A GRAND SLAM
Hart Lee Dykes was hardly the first high school football star ever to be exposed to the blandishments of unethical college recruiters and boosters. But Dykes, now an Oklahoma State senior who earned All-America honors at wide receiver this season, has proved different in one respect: According to published reports, NCAA investigators offered him immunity from punishment if he would talk about the improper inducements he was offered when he came out of high school in Bay City, Texas, in 1985, and his cooperation with the investigators sent four major college football programs reeling.
Dykes's testimony is said to have been the key to landing Illinois, Texas A & M, Oklahoma and, last week, his own school on NCAA probation. Oklahoma State, which was found guilty of more than 40 rules violations, including providing cash payments in excess of $5,000 and a sports car to an unnamed player (reported to be Dykes), received the most severe punishment since SMU's football program was shut down by the NCAA in 1987: no television appearances for two years, and a reduction in scholarships and no bowl appearances for three years. Because of the sanctions, the NCAA will allow Cowboy players with three or fewer years of eligibility remaining—including junior running back Barry Sanders, the Heisman Trophy winner—to transfer to another school outside the Big Eight Conference and be eligible to play there immediately if they so wish. Sanders said last week he will stay at Oklahoma State.

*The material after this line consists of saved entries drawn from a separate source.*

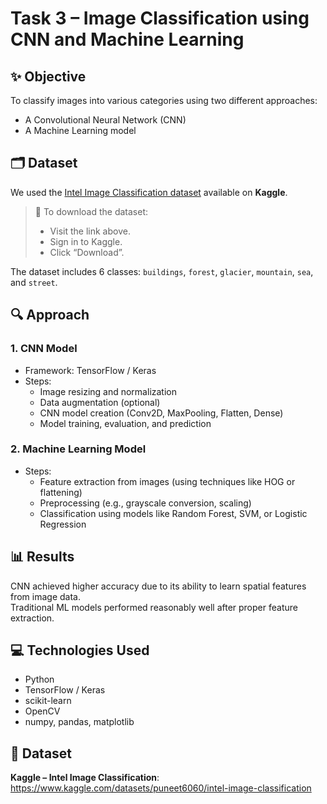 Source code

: # Task 3 – Image Classification using CNN and Machine Learning

## ✨ Objective
To classify images into various categories using two different approaches:
- A Convolutional Neural Network (CNN)
- A Machine Learning model

## 🗂️ Dataset
We used the [Intel Image Classification dataset](https://www.kaggle.com/datasets/puneet6060/intel-image-classification) available on **Kaggle**.

> 📌 To download the dataset:
> - Visit the link above.
> - Sign in to Kaggle.
> - Click “Download”.

The dataset includes 6 classes: `buildings`, `forest`, `glacier`, `mountain`, `sea`, and `street`.

## 🔍 Approach

### 1. CNN Model
- Framework: TensorFlow / Keras
- Steps:
  - Image resizing and normalization
  - Data augmentation (optional)
  - CNN model creation (Conv2D, MaxPooling, Flatten, Dense)
  - Model training, evaluation, and prediction

### 2. Machine Learning Model
- Steps:
  - Feature extraction from images (using techniques like HOG or flattening)
  - Preprocessing (e.g., grayscale conversion, scaling)
  - Classification using models like Random Forest, SVM, or Logistic Regression

## 📊 Results
CNN achieved higher accuracy due to its ability to learn spatial features from image data.  
Traditional ML models performed reasonably well after proper feature extraction.

## 💻 Technologies Used
- Python
- TensorFlow / Keras
- scikit-learn
- OpenCV
- numpy, pandas, matplotlib

## 🔗 Dataset
**Kaggle – Intel Image Classification**:  
https://www.kaggle.com/datasets/puneet6060/intel-image-classification

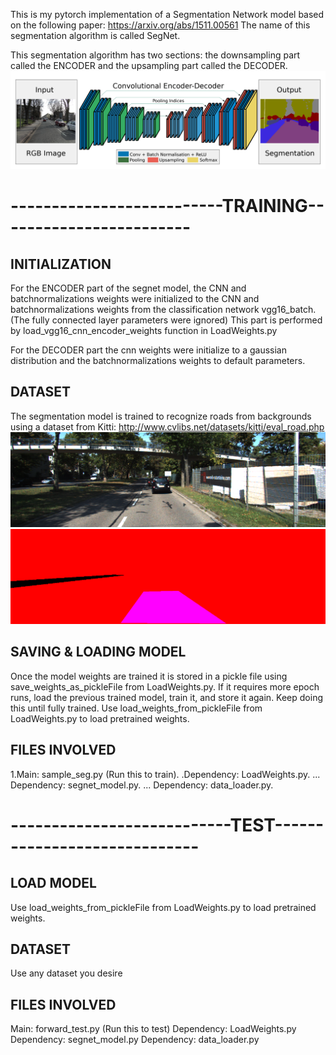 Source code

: This is my pytorch implementation of a Segmentation Network model based on the following paper:
https://arxiv.org/abs/1511.00561  The name of this segmentation algorithm is called SegNet.

This segmentation algorithm has two sections: the downsampling part called the ENCODER and the upsampling part called the DECODER.
![alt text](README_Images/Segnet.png "Description goes here")

# --------------------------TRAINING------------------------

## INITIALIZATION

For the ENCODER part of the segnet model, the CNN and batchnormalizations weights were initialized to the CNN and
batchnormalizations weights from the classification network vgg16_batch. (The fully connected layer parameters were ignored)
This part is performed by load_vgg16_cnn_encoder_weights function in LoadWeights.py

For the DECODER part the cnn weights were initialize to a gaussian distribution and the batchnormalizations weights to default
parameters. 

## DATASET

The segmentation model is trained to recognize roads from backgrounds using a dataset from Kitti:
http://www.cvlibs.net/datasets/kitti/eval_road.php
![alt text](README_Images/um_000006.png "Description goes here")
![alt text](README_Images/um_lane_000006.png "Description goes here")

## SAVING & LOADING MODEL
Once the model weights are trained it is stored in a pickle file using save_weights_as_pickleFile from LoadWeights.py. If it requires
more epoch runs, load the previous trained model, train it, and store it again. Keep doing this until fully trained. Use
load_weights_from_pickleFile from LoadWeights.py to load pretrained weights.

## FILES INVOLVED
1.Main: sample_seg.py (Run this to train).
.Dependency: LoadWeights.py.
... Dependency: segnet_model.py.
... Dependency: data_loader.py.

# ---------------------------TEST-----------------------------

## LOAD MODEL
Use load_weights_from_pickleFile from LoadWeights.py to load pretrained weights.

## DATASET
Use any dataset you desire

## FILES INVOLVED
Main: forward_test.py (Run this to test)
Dependency: LoadWeights.py
Dependency: segnet_model.py
Dependency: data_loader.py


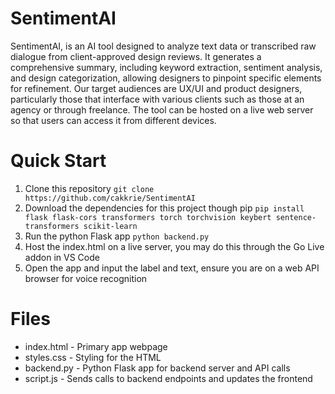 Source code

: # SentimentAI

SentimentAI, is an AI tool designed to analyze text data or transcribed raw dialogue from client-approved design reviews. It generates a comprehensive summary, including keyword extraction, sentiment analysis, and design categorization, allowing designers to pinpoint specific elements for refinement. Our target audiences are UX/UI and product designers, particularly those that interface with various clients such as those at an agency or through freelance. The tool can be hosted on a live web server so that users can access it from different devices.

# Quick Start

1. Clone this repository `git clone https://github.com/cakkrie/SentimentAI`
2. Download the dependencies for this project though pip `pip install flask flask-cors transformers torch torchvision keybert sentence-transformers scikit-learn`
3. Run the python Flask app `python backend.py`
4. Host the index.html on a live server, you may do this through the Go Live addon in VS Code
5. Open the app and input the label and text, ensure you are on a web API browser for voice recognition

# Files

- index.html - Primary app webpage
- styles.css - Styling for the HTML
- backend.py - Python Flask app for backend server and API calls
- script.js - Sends calls to backend endpoints and updates the frontend
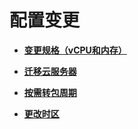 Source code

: # 配置变更<a name="ZH-CN_TOPIC_0140313882"></a>

-   **[变更规格（vCPU和内存）](变更规格（vCPU和内存）.md)**  

-   **[迁移云服务器](迁移云服务器.md)**  

-   **[按需转包周期](按需转包周期.md)**  

-   **[更改时区](更改时区.md)**  


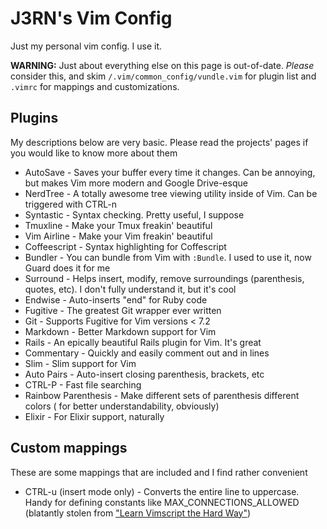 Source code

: # J3RN's Vim Config

Just my personal vim config. I use it.

**WARNING:** Just about everything else on this page is out-of-date. *Please*
consider this, and skim `/.vim/common_config/vundle.vim` for plugin list and
`.vimrc` for mappings and customizations.

## Plugins
My descriptions below are very basic. Please read the projects' pages if you
would like to know more about them

- AutoSave - Saves your buffer every time it changes. Can be annoying, but
makes Vim more modern and Google Drive-esque
- NerdTree - A totally awesome tree viewing utility inside of Vim. Can be
triggered with CTRL-n
- Syntastic - Syntax checking. Pretty useful, I suppose
- Tmuxline - Make your Tmux freakin' beautiful
- Vim Airline - Make your Vim freakin' beautiful
- Coffeescript - Syntax highlighting for Coffescript
- Bundler - You can bundle from Vim with `:Bundle`. I used to use it, now Guard
does it for me
- Surround - Helps insert, modify, remove surroundings (parenthesis, quotes,
 etc). I don't fully understand it, but it's cool
- Endwise - Auto-inserts "end" for Ruby code
- Fugitive - The greatest Git wrapper ever written
- Git - Supports Fugitive for Vim versions < 7.2
- Markdown - Better Markdown support for Vim
- Rails - An epically beautiful Rails plugin for Vim. It's great
- Commentary - Quickly and easily comment out and in lines
- Slim - Slim support for Vim
- Auto Pairs - Auto-insert closing parenthesis, brackets, etc
- CTRL-P - Fast file searching
- Rainbow Parenthesis - Make different sets of parenthesis different colors (
for better understandability, obviously)
- Elixir - For Elixir support, naturally

## Custom mappings
These are some mappings that are included and I find rather convenient

- CTRL-u (insert mode only) - Converts the entire line to uppercase. Handy for
defining constants like MAX_CONNECTIONS_ALLOWED (blatantly stolen from ["Learn
Vimscript the Hard Way"](http://learnvimscriptthehardway.stevelosh.com))
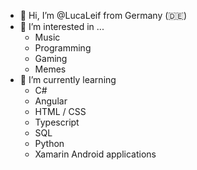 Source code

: - 👋 Hi, I’m @LucaLeif from Germany (🇩🇪)
- 👀 I’m interested in ...
  - Music
  - Programming
  - Gaming
  - Memes
- 🌱 I’m currently learning
  - C#
  - Angular
  - HTML / CSS
  - Typescript
  - SQL
  - Python
  - Xamarin Android applications

<!---
LucaLeif/LucaLeif is a ✨ special ✨ repository because its `README.md` (this file) appears on your GitHub profile.
You can click the Preview link to take a look at your changes.

- 📫 How to reach me
--->
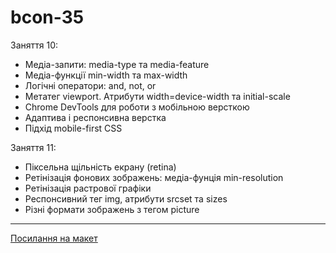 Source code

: # bcon-35

Заняття 10:

- Медіа-запити: media-type та media-feature
- Медіа-функції min-width та max-width
- Логічні оператори: and, not, or
- Метатег viewport. Атрибути width=device-width та initial-scale
- Chrome DevTools для роботи з мобільною версткою
- Адаптива і респонсивна верстка
- Підхід mobile-first CSS

Заняття 11:

- Піксельна щільність екрану (retina)
- Ретінізація фонових зображень: медіа-фунція min-resolution
- Ретінізація растрової графіки
- Респонсивний тег img, атрибути srcset та sizes
- Різні формати зображень з тегом picture

---

[Посилання на макет](https://www.figma.com/file/HuLzvwz8lprRLIFaCcnKYb/%D0%94%D0%B8%D0%B7%D0%B0%D0%B9%D0%BD-%D1%96%D0%BD%D1%82%D0%B5%D1%80'%D1%94%D1%80%D0%B0?node-id=0%3A1)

With Oklahoma State and Oklahoma on probation in football and defending NCAA champion Kansas on probation in basketball, Big Eight schools could lose more than $4.5 million in shared television, bowl and playoff revenue in the next year. "It hurts bad," says Kansas athletic director Bob Frederick, who believes conference schools may have to trim their athletic programs.
Long after Dykes has gone to the pros, his name may continue to serve as a reminder to college athletic administrators of the increasingly large financial risks that come with cheating.
BRACE YOURSELF
The Philadelphia Flyers will soon begin test-marketing their own brand of cologne. It will be called Bully.
LAND FOR SALE
Rarely has the Reagan Administration been accused of being too protective of the environment, but a recent position paper put out by The Heritage Foundation, a conservative think tank in Washington, D.C., took the administration to task for failing to help private interests develop public lands. But in its waning days the administration has in fact been selling off publicly owned oil-shale tracts in the West to developers at a ridiculously low price—$2.50 an acre—and drawing up regulations that will encourage private coal mining on protected lands and hasten the opening of national forests to oil and gas drilling.
President-elect George Bush, who calls himself an environmentalist, has remained distressingly quiet about all this. If he truly plans to be a president who will distinguish himself by protecting public lands and national parks, he should not wait for Inauguration Day to start speaking out against this give away.